You could use the SortValidator. So, if you ran sort on the input directory,
inputDir, and created the output directory, outputDir, run the sortvalidator
as 
bin/hadoop jar build/hadoop-<version#>-dev-test.jar testmapredsort
-sortInput <input-path> -sortOutput <sort-output>

> 3. Are the outputs of the test programs typically part-00000, part-00001,
...part-XXXXX?  
> Is there any suggested method for merging them?

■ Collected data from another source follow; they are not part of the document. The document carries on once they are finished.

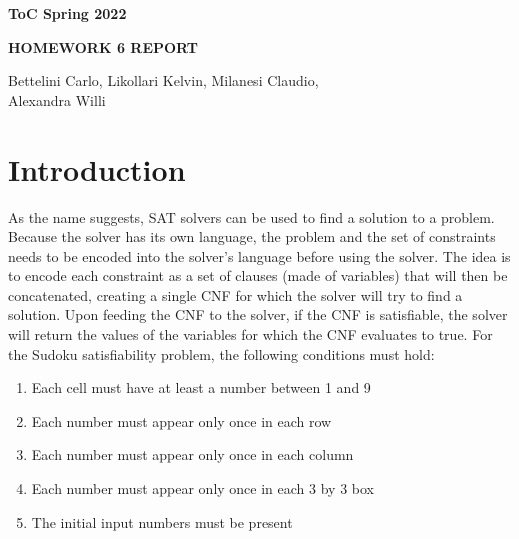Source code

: \documentclass[12pt,a4paper]{article}
\begin{document}
\begin{center}

  \bigskip \bigskip

  {\large \textbf{ToC Spring 2022}}

   \bigskip


   {\large \textbf{HOMEWORK 6 REPORT}}







  \bigskip \bigskip


  {\large Bettelini Carlo, Likollari Kelvin, Milanesi Claudio, \\
  Alexandra Willi
  }

   \bigskip



  \bigskip \bigskip



  \bigskip \bigskip

\end{center}

\section*{Introduction}

As the name suggests, SAT solvers can be used to find a solution to a problem. Because the solver has its own language, the problem and the set of constraints needs to be encoded into the solver's language before using the solver.
The idea is to encode each constraint as a set of clauses (made of variables) that will then be concatenated, creating a single CNF for which the solver will try to find a solution.
Upon feeding the CNF to the solver, if the CNF is satisfiable, the solver will return the values of the variables for which the CNF evaluates to true.
For the Sudoku satisfiability problem, the following conditions must hold:
\begin{enumerate}
  \item Each cell must have at least a number  between 1 and 9
  \item Each number must appear only once in each row
  \item Each number must appear only once in each column
  \item Each number must appear only once in each 3 by 3 box
  \item The initial input numbers must be present
\end{enumerate}
\end{document}
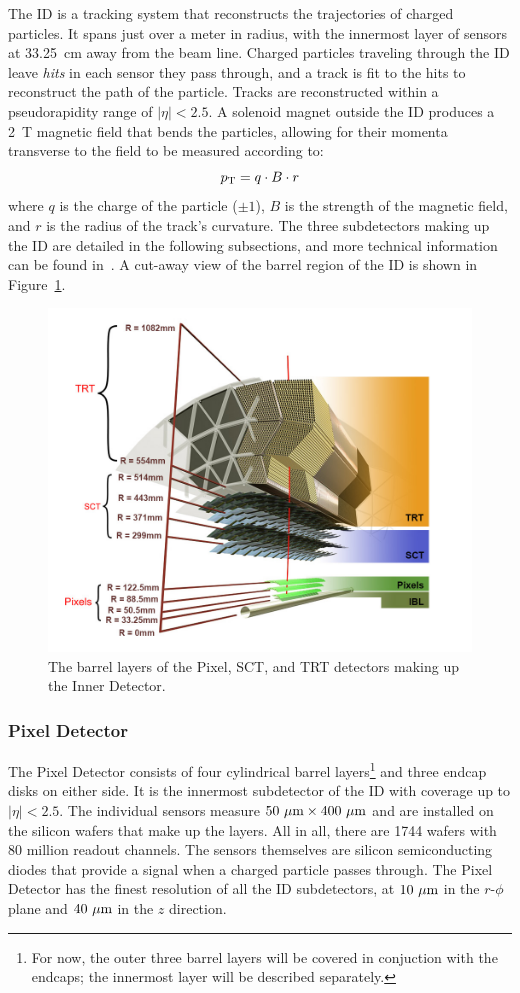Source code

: ﻿The ID is a tracking system that reconstructs the trajectories of charged particles.
It spans just over a meter in radius, with the innermost layer of sensors at 33.25~cm away from the beam line.
Charged particles traveling through the ID leave \emph{hits} in each sensor they pass through, and a track is fit to the hits to reconstruct the path of the particle.
Tracks are reconstructed within a pseudorapidity range of $|\eta| < 2.5$.
A solenoid magnet outside the ID produces a 2~T magnetic field that bends the particles, allowing for their momenta transverse to the field to be measured according to:
\begin{equation}
  \pt = q\cdot B\cdot r
  \label{eq:id_pt}
\end{equation}
where $q$ is the charge of the particle ($\pm 1$), $B$ is the strength of the magnetic field, and $r$ is the radius of the track's curvature.
The three subdetectors making up the ID are detailed in the following subsections, and more technical information can be found in~\cite{1997.id-tdr-1, 1997.id-tdr-2}.
A cut-away view of the barrel region of the ID is shown in Figure~\ref{fig:detector_ID}.

\begin{figure}
  \centering
  \includegraphics[width=.8\textwidth]{figs/detector/ID}
  \caption{The barrel layers of the Pixel, SCT, and TRT detectors making up the Inner Detector.}
  \label{fig:detector_ID}
\end{figure}

\subsubsection{Pixel Detector} \label{sec:pixel}
The Pixel Detector consists of four cylindrical barrel layers\footnote{For now, the outer three barrel layers will be covered in conjuction with the endcaps; the innermost layer will be described separately.} and three endcap disks on either side.
It is the innermost subdetector of the ID with coverage up to $|\eta| < 2.5$.
The individual sensors measure $50~\mu\textrm{m}\times 400~\mu\textrm{m}$ and are installed on the silicon wafers that make up the layers.
All in all, there are 1744 wafers with 80 million readout channels.
The sensors themselves are silicon semiconducting diodes that provide a signal when a charged particle passes through.
The Pixel Detector has the finest resolution of all the ID subdetectors, at $10~\mu\textrm{m}$ in the $r$-$\phi$ plane and $40~\mu\textrm{m}$ in the $z$ direction.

Yes. You could run another mapreduce job with exactly one reduce to merge
them.

-----Original Message-----
From: Kevin Lim [mailto:ktlim@umich.edu] 
Sent: Friday, June 29, 2007 2:56 AM
To: hadoop-user@lucene.apache.org
Subject: Sort inputs, outputs

Hi,

I have setup hadoop on 2 machines and am now trying to see if it is working
properly.  I have 3 questions:
1. Do I need to setup files specially for them to work with sort?  My
self-made test files always causes the map tasks to fail.  They're just text
files with lines such as "123456 abcdef", "789012 ghijkl", etc.

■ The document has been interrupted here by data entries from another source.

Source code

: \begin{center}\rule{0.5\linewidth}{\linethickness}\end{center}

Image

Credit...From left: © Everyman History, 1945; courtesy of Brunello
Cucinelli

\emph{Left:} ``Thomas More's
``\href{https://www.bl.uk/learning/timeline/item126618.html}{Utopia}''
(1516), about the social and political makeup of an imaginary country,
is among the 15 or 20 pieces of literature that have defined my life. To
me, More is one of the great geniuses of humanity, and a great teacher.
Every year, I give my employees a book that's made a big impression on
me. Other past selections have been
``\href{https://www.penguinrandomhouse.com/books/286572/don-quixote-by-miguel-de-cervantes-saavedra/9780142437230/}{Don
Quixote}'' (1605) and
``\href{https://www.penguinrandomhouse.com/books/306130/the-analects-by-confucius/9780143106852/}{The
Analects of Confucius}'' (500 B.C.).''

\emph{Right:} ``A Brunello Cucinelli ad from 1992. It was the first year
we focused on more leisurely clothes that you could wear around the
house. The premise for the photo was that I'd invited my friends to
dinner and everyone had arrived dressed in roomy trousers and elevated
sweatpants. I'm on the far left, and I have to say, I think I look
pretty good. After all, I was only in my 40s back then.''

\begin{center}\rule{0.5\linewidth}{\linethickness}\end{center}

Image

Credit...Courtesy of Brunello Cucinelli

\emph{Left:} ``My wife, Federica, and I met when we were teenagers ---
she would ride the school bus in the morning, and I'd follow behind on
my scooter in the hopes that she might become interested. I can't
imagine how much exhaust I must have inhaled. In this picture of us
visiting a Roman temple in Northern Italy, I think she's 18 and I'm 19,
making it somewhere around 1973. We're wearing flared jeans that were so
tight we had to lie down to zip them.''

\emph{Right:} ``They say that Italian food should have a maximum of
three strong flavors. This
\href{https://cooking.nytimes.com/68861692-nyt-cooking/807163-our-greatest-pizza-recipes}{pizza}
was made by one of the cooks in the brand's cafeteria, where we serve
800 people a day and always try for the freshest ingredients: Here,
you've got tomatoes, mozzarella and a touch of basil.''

2. How do I check to make sure the sort output is truly sorted, when using
the randomwriter + sort test?  Is there any specific way to view the output
files?

3. Are the outputs of the test programs typically part-00000, part-00001,
...part-XXXXX?  Is there any suggested method for merging them?

Thanks,

Kevin Lim


Re: Sort inputs, outputs

Posted by "Peter W." <pe...@marketingbrokers.com>.
Hi,

You could also do this the old fashioned way:

       try
          {
          JobConf jc=new JobConf(sample.class);
	 ...
          jc.setInputPath(new Path(IN_DIR));
          jc.setOutputPath(new Path(OUT_DIR));
          JobClient.runJob(jc);
	 }
       catch(Exception e){System.out.println(e);}

       String[] d=new File(OUT_DIR).list();
       Arrays.sort(d);

       for(int dint=0;dint<d.length;dint++)
          {
	 if(!d[dint].startsWith("."))	// no dot files
	    {
	    String PART_FILE=OUT_DIR+"/"+d[dint];	// part path

	    // create file object from part path string,
	    // do file merge,append, cleanup

	    }
	 }

Later,

Peter W.


On Jul 1, 2007, at 10:45 AM, Devaraj Das wrote:

>> 3. Are the outputs of the test programs typically part-00000,  
>> part-00001,
> ...part-XXXXX?
>> Is there any suggested method for merging them?
>
> Yes. You could run another mapreduce job with exactly one reduce to  
> merge
> them.